SAF ATTORNEYS RESPOND TO BONTA, NEWSOM BRIEFS IN CAL. FEE SHIFTING CASE

BELEVUE, WA – Attorneys representing the Second Amendment Foundation and its partners in a challenge of California’s fee-shifting law have filed a consolidated response to court briefs filed by Attorney General Rob Bonta and Gov. Gavin Newsom.

California’s new law includes a one-way fee-shifting penalty to discourage lawsuits against restrictive gun laws, creating a chilling effect on the ability to challenge unconstitutional laws that restrict individual rights and freedoms.

This is the case in which Newsom has intervened with his own attorneys because Bonta recently stepped away from defending the California statute because it is based on a Texas law, known as S.B. 8, which Bonta has already asserted is unconstitutional. The Texas statute deals with abortion. Newsom and state lawmakers created Section 1021.11 in the California statute and admit it was in retaliation against the Texas law.
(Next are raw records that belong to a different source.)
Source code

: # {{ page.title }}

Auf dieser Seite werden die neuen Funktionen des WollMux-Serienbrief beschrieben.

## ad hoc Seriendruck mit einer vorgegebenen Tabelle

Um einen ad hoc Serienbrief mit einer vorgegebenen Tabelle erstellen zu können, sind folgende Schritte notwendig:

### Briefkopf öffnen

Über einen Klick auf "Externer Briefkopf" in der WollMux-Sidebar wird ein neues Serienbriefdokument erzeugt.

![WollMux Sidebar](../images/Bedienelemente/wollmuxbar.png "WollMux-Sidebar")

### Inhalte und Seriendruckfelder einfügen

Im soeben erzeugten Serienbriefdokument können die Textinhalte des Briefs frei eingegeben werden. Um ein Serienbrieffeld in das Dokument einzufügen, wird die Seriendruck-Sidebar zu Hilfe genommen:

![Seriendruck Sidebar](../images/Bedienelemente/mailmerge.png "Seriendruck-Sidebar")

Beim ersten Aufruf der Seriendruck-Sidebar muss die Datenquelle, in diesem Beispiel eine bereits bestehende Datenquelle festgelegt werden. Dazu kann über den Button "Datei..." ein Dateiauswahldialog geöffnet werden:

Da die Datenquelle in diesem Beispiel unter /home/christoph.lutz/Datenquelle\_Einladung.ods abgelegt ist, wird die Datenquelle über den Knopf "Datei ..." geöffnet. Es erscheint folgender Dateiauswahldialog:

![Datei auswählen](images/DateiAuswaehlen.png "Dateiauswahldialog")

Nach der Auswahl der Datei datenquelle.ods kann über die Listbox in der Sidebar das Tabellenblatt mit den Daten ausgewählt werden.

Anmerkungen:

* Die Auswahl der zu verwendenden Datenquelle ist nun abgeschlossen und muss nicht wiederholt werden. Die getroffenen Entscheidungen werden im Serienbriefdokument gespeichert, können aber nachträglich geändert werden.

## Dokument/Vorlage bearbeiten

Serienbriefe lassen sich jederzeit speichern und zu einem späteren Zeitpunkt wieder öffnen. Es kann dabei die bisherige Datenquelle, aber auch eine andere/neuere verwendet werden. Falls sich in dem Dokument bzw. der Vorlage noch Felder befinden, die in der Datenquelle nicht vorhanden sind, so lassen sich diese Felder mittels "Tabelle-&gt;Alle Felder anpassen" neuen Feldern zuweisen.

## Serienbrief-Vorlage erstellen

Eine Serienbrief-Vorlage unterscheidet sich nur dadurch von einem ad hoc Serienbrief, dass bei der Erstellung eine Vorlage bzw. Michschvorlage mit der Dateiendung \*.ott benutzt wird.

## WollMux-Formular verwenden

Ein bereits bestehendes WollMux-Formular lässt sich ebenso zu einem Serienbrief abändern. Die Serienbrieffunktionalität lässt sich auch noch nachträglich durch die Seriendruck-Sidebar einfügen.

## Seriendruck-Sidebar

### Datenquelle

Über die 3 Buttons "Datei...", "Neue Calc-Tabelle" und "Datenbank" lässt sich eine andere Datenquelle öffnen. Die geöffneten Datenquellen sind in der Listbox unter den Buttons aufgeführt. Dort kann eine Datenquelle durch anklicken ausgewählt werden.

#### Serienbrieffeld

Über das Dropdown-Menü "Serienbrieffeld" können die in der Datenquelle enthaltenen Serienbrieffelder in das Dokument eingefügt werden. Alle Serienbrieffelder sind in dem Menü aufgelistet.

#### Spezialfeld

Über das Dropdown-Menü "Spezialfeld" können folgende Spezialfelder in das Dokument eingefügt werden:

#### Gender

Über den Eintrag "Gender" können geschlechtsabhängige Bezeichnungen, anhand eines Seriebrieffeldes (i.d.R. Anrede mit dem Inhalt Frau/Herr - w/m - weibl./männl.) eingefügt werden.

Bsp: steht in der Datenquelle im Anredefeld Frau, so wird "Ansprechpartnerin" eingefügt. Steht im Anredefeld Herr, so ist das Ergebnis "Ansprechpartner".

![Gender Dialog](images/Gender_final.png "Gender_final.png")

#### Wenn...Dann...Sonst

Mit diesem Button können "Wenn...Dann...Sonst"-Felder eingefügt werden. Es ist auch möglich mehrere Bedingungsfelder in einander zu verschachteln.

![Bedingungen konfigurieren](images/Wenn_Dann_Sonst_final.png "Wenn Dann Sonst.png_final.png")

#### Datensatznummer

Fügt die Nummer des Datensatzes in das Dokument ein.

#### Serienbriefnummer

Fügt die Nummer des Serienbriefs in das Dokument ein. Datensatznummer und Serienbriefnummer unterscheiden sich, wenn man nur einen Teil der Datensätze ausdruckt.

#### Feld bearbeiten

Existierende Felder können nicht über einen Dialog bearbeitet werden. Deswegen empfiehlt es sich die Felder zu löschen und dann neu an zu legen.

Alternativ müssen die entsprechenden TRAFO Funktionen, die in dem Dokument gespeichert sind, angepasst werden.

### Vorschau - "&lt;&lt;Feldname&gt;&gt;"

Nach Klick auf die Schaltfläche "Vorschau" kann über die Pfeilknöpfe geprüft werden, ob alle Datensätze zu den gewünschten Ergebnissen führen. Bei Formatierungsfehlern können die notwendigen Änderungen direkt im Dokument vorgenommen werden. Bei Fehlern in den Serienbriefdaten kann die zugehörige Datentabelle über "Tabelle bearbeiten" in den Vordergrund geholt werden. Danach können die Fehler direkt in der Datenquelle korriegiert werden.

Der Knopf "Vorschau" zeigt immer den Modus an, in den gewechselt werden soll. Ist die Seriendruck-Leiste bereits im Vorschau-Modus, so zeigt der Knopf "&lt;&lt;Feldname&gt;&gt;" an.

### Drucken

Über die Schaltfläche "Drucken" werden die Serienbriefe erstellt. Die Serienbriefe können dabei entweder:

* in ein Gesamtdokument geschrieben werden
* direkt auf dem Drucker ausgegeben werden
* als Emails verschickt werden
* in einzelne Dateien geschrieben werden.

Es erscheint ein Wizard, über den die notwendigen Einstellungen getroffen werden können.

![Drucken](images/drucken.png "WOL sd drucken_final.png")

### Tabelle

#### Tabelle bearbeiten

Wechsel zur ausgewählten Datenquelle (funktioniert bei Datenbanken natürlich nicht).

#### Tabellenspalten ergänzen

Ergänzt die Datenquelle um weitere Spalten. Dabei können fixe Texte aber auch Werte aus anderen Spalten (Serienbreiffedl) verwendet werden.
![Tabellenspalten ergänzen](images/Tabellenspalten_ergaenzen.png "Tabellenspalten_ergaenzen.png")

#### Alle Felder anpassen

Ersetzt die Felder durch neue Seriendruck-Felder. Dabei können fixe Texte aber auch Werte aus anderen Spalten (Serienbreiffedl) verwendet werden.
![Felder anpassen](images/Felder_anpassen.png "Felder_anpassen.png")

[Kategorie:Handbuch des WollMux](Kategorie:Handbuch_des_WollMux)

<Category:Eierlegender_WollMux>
As noted in the brief, “By intervening here, the Governor has thus offered further proof that Section 1021.11 is an act of political retribution that he intends to follow through on, at the expense of California citizens’ fundamental rights, if S.B. 8 is upheld. Meanwhile, he has failed to offer any colorable argument that Section 1021.11 is constitutional. It is not. The Court should declare Section 1021.11 unconstitutional and permanently enjoin all Defendants from enforcing it.”

Representing SAF and its partners are attorneys Bradley A. Benbrook at the Benbrook Law Group, PC and David H. Thompson at Cooper & Kirk, PLLC. SAF is joined in this case by the San Diego County Gun Owners Political Action Committee, California Gun Rights Foundation, Firearms Policy Coalition, Inc., John W. Dillon, Dillon Law Group, P.C., George M. Lee, Gunfighter Tactical, LLC, John Phillips, PWGG, L.P., Ryan Peterson and James Miller.

The 21-page response was filed in U.S. District Court for the Southern District of California, where the case is being heard by District Judge Roger T. Benitez.

“If it weren’t for the serious nature of the law, which seeks to penalize and discourage legal challenges to California gun control laws by essentially forcing plaintiffs and their attorneys to pay all legal costs,” said SAF founder and Executive Vice President Alan M. Gottlieb, “we would say their arguments are just getting nuttier. But this is a serious matter, designed to squelch legitimate challenges to California’s increasingly restrictive and constitutionally-questionable firearms regulations.”